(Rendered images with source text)
==========
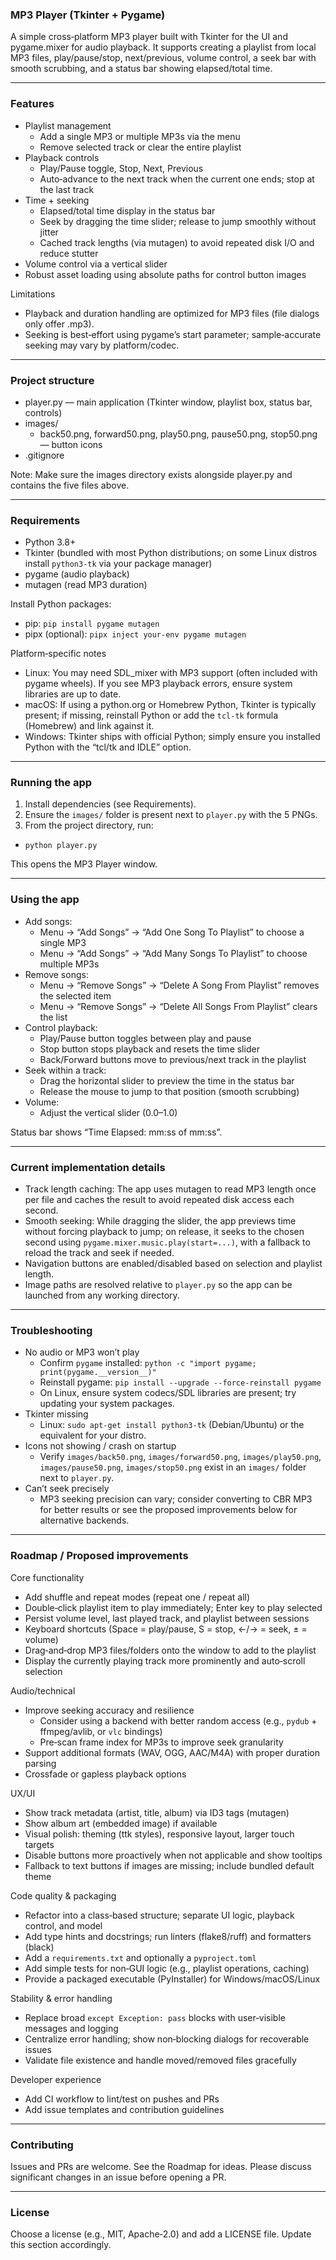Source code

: ### MP3 Player (Tkinter + Pygame)

A simple cross‑platform MP3 player built with Tkinter for the UI and pygame.mixer for audio playback. It supports creating a playlist from local MP3 files, play/pause/stop, next/previous, volume control, a seek bar with smooth scrubbing, and a status bar showing elapsed/total time.

---

### Features

- Playlist management
  - Add a single MP3 or multiple MP3s via the menu
  - Remove selected track or clear the entire playlist
- Playback controls
  - Play/Pause toggle, Stop, Next, Previous
  - Auto‑advance to the next track when the current one ends; stop at the last track
- Time + seeking
  - Elapsed/total time display in the status bar
  - Seek by dragging the time slider; release to jump smoothly without jitter
  - Cached track lengths (via mutagen) to avoid repeated disk I/O and reduce stutter
- Volume control via a vertical slider
- Robust asset loading using absolute paths for control button images

Limitations
- Playback and duration handling are optimized for MP3 files (file dialogs only offer .mp3).
- Seeking is best‑effort using pygame’s start parameter; sample‑accurate seeking may vary by platform/codec.

---

### Project structure

- player.py — main application (Tkinter window, playlist box, status bar, controls)
- images/
  - back50.png, forward50.png, play50.png, pause50.png, stop50.png — button icons
- .gitignore

Note: Make sure the images directory exists alongside player.py and contains the five files above.

---

### Requirements

- Python 3.8+
- Tkinter (bundled with most Python distributions; on some Linux distros install `python3-tk` via your package manager)
- pygame (audio playback)
- mutagen (read MP3 duration)

Install Python packages:

- pip: `pip install pygame mutagen`
- pipx (optional): `pipx inject your-env pygame mutagen`

Platform‑specific notes
- Linux: You may need SDL_mixer with MP3 support (often included with pygame wheels). If you see MP3 playback errors, ensure system libraries are up to date.
- macOS: If using a python.org or Homebrew Python, Tkinter is typically present; if missing, reinstall Python or add the `tcl-tk` formula (Homebrew) and link against it.
- Windows: Tkinter ships with official Python; simply ensure you installed Python with the “tcl/tk and IDLE” option.

---

### Running the app

1) Install dependencies (see Requirements).
2) Ensure the `images/` folder is present next to `player.py` with the 5 PNGs.
3) From the project directory, run:

- `python player.py`

This opens the MP3 Player window.

---

### Using the app

- Add songs:
  - Menu → “Add Songs” → “Add One Song To Playlist” to choose a single MP3
  - Menu → “Add Songs” → “Add Many Songs To Playlist” to choose multiple MP3s
- Remove songs:
  - Menu → “Remove Songs” → “Delete A Song From Playlist” removes the selected item
  - Menu → “Remove Songs” → “Delete All Songs From Playlist” clears the list
- Control playback:
  - Play/Pause button toggles between play and pause
  - Stop button stops playback and resets the time slider
  - Back/Forward buttons move to previous/next track in the playlist
- Seek within a track:
  - Drag the horizontal slider to preview the time in the status bar
  - Release the mouse to jump to that position (smooth scrubbing)
- Volume:
  - Adjust the vertical slider (0.0–1.0)

Status bar shows “Time Elapsed: mm:ss of mm:ss”.

---

### Current implementation details

- Track length caching: The app uses mutagen to read MP3 length once per file and caches the result to avoid repeated disk access each second.
- Smooth seeking: While dragging the slider, the app previews time without forcing playback to jump; on release, it seeks to the chosen second using `pygame.mixer.music.play(start=...)`, with a fallback to reload the track and seek if needed.
- Navigation buttons are enabled/disabled based on selection and playlist length.
- Image paths are resolved relative to `player.py` so the app can be launched from any working directory.

---

### Troubleshooting

- No audio or MP3 won’t play
  - Confirm `pygame` installed: `python -c "import pygame; print(pygame.__version__)"`
  - Reinstall pygame: `pip install --upgrade --force-reinstall pygame`
  - On Linux, ensure system codecs/SDL libraries are present; try updating your system packages.
- Tkinter missing
  - Linux: `sudo apt-get install python3-tk` (Debian/Ubuntu) or the equivalent for your distro.
- Icons not showing / crash on startup
  - Verify `images/back50.png`, `images/forward50.png`, `images/play50.png`, `images/pause50.png`, `images/stop50.png` exist in an `images/` folder next to `player.py`.
- Can’t seek precisely
  - MP3 seeking precision can vary; consider converting to CBR MP3 for better results or see the proposed improvements below for alternative backends.

---

### Roadmap / Proposed improvements

Core functionality
- Add shuffle and repeat modes (repeat one / repeat all)
- Double‑click playlist item to play immediately; Enter key to play selected
- Persist volume level, last played track, and playlist between sessions
- Keyboard shortcuts (Space = play/pause, S = stop, ←/→ = seek, ± = volume)
- Drag‑and‑drop MP3 files/folders onto the window to add to the playlist
- Display the currently playing track more prominently and auto‑scroll selection

Audio/technical
- Improve seeking accuracy and resilience
  - Consider using a backend with better random access (e.g., `pydub` + ffmpeg/avlib, or `vlc` bindings)
  - Pre‑scan frame index for MP3s to improve seek granularity
- Support additional formats (WAV, OGG, AAC/M4A) with proper duration parsing
- Crossfade or gapless playback options

UX/UI
- Show track metadata (artist, title, album) via ID3 tags (mutagen)
- Show album art (embedded image) if available
- Visual polish: theming (ttk styles), responsive layout, larger touch targets
- Disable buttons more proactively when not applicable and show tooltips
- Fallback to text buttons if images are missing; include bundled default theme

Code quality & packaging
- Refactor into a class‑based structure; separate UI logic, playback control, and model
- Add type hints and docstrings; run linters (flake8/ruff) and formatters (black)
- Add a `requirements.txt` and optionally a `pyproject.toml`
- Add simple tests for non‑GUI logic (e.g., playlist operations, caching)
- Provide a packaged executable (PyInstaller) for Windows/macOS/Linux

Stability & error handling
- Replace broad `except Exception: pass` blocks with user‑visible messages and logging
- Centralize error handling; show non‑blocking dialogs for recoverable issues
- Validate file existence and handle moved/removed files gracefully

Developer experience
- Add CI workflow to lint/test on pushes and PRs
- Add issue templates and contribution guidelines

---

### Contributing

Issues and PRs are welcome. See the Roadmap for ideas. Please discuss significant changes in an issue before opening a PR.

---

### License

Choose a license (e.g., MIT, Apache‑2.0) and add a LICENSE file. Update this section accordingly.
==========
■ Work to be completed:
Each line in the data that holds the word "directory" must be copied.

■ Written solution:
Note: Make sure the images directory exists alongside player.py and contains the five files above.
3) From the project directory, run:
- Image paths are resolved relative to `player.py` so the app can be launched from any working directory.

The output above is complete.